A former journalist, she moved from Nigeria to the US in the early 2000s at the age of 24 and started the group in 2015.
She had had an idea to start something for some time - a forum where Nigerian women could talk openly about the issues that affected them. But it was the kidnap of the Chibok girls that drove her to do it.
"I knew the cause of it," she says.
"When you grow up in a place where a woman's voice is not even valid, everything reinforces that idea that we're not good enough."
It didn't surprise her that a group of men could kidnap and enslave these girls, because they didn't see them as equals.
"Between the ages of three and six I noticed that whenever a girl shows any sign of self-awareness she gets silenced. When I said anything I got a pinch - a real, live pinch."
Those pinches came from aunties, uncles, even her mother but never from her father. And it's him that Ms Omolola traces her early feminism to.
Her father was a part-time businessman and was often at home with the children while her mum worked as full-time hematologist.
"We never felt any gender disparity," she says.
"I realize now how much effort it must have taken. It was not something he was just stumbling into. It was an active choice."

Lola Omolola
Fin started out as a group where women could discuss women's issues - one of the first blogs was on domestic violence - and Ms Omolola expected it to be an abstract conversation.
But women responded with their own stories.
Almost instantly it became a place where people could share things they had never shared before.
"When we started I used to cry. I stopped sleeping, I stopped eating," she says. "I was not ready for the stories that were coming out."
"There were women who had been abused for 40 years and hadn't told anyone. No-one should live like that."

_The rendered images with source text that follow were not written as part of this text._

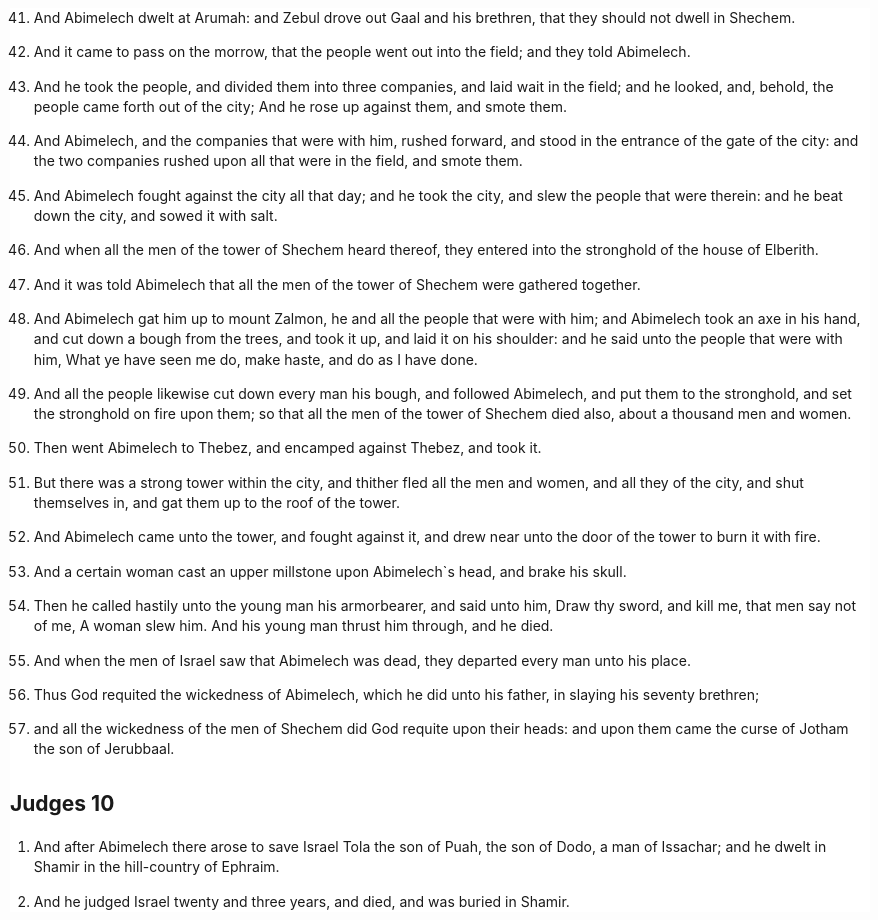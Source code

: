 41. And Abimelech dwelt at Arumah: and Zebul drove out Gaal and his brethren, that they should not dwell in Shechem.

42. And it came to pass on the morrow, that the people went out into the field; and they told Abimelech.

43. And he took the people, and divided them into three companies, and laid wait in the field; and he looked, and, behold, the people came forth out of the city; And he rose up against them, and smote them.

44. And Abimelech, and the companies that were with him, rushed forward, and stood in the entrance of the gate of the city: and the two companies rushed upon all that were in the field, and smote them.

45. And Abimelech fought against the city all that day; and he took the city, and slew the people that were therein: and he beat down the city, and sowed it with salt.

46. And when all the men of the tower of Shechem heard thereof, they entered into the stronghold of the house of Elberith.

47. And it was told Abimelech that all the men of the tower of Shechem were gathered together.

48. And Abimelech gat him up to mount Zalmon, he and all the people that were with him; and Abimelech took an axe in his hand, and cut down a bough from the trees, and took it up, and laid it on his shoulder: and he said unto the people that were with him, What ye have seen me do, make haste, and do as I have done.

49. And all the people likewise cut down every man his bough, and followed Abimelech, and put them to the stronghold, and set the stronghold on fire upon them; so that all the men of the tower of Shechem died also, about a thousand men and women.

50. Then went Abimelech to Thebez, and encamped against Thebez, and took it.

51. But there was a strong tower within the city, and thither fled all the men and women, and all they of the city, and shut themselves in, and gat them up to the roof of the tower.

52. And Abimelech came unto the tower, and fought against it, and drew near unto the door of the tower to burn it with fire.

53. And a certain woman cast an upper millstone upon Abimelech`s head, and brake his skull.

54. Then he called hastily unto the young man his armorbearer, and said unto him, Draw thy sword, and kill me, that men say not of me, A woman slew him. And his young man thrust him through, and he died.

55. And when the men of Israel saw that Abimelech was dead, they departed every man unto his place.

56. Thus God requited the wickedness of Abimelech, which he did unto his father, in slaying his seventy brethren;

57. and all the wickedness of the men of Shechem did God requite upon their heads: and upon them came the curse of Jotham the son of Jerubbaal.

## Judges 10

1. And after Abimelech there arose to save Israel Tola the son of Puah, the son of Dodo, a man of Issachar; and he dwelt in Shamir in the hill-country of Ephraim.

2. And he judged Israel twenty and three years, and died, and was buried in Shamir.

Now the group gets hundreds of applications for posts every day but they are managed and approved by a group of 28 volunteers. About 40-100 make it on the page.Fin has strict rules. Above anything else, Finsters are not allowed to judge each other. Any negative comments are removed, as is the member who posts them"I noticed that those people who try to shut women up in real life, they came there," says Ms Omolola.
"They are so deeply conditioned to work against their own interest.
"It's the online version of the pinch and the shush."
But the pinchers and shushers were persistent.
In a religiously conservative society like Nigeria, expressions of female sexual freedom were never going to go unchallenged.
Some members tried to get around the ban by commenting with passages from the bible which condemned the woman's actions.
That inspired a second rule - no preaching.
"We prohibit religious-themed advice," it says in the rules. "Fin is not a place of worship."

Lola Omolola
People have likened Fin and its founder to the devil, they've called the group evil, a corrupter of young women.
Ms Omolola says she has been the subject of concerted attacks by church groups. But she's not worried.
"Most people think that the controversy would kill me," she says. "They don't realize that it's actually empowering me."
After amassing a million-strong membership and a high-profile meeting with Mr Zuckerberg, what is next for Fin?
Ms Omolola has dreams of expanding the group into bricks and mortar, providing centers where women can go to talk about their experiences in a safe space.
But that may be a long way off.
"It needs money and right now I have none," she says. "I can't even pay my rent."
It's something that she discussed with Zuckerberg and though Facebook haven't offered funding yet, she's still in conversation with it on how to move the group forward.
From day one, she says, she had offers from companies who want to advertise on Fin but she has refused to monetize women's stories.
On Mr Zuckerberg's prompt she is now focusing on promoting the message of the site - female empowerment and tolerance.
And she's doing interviews for the first time.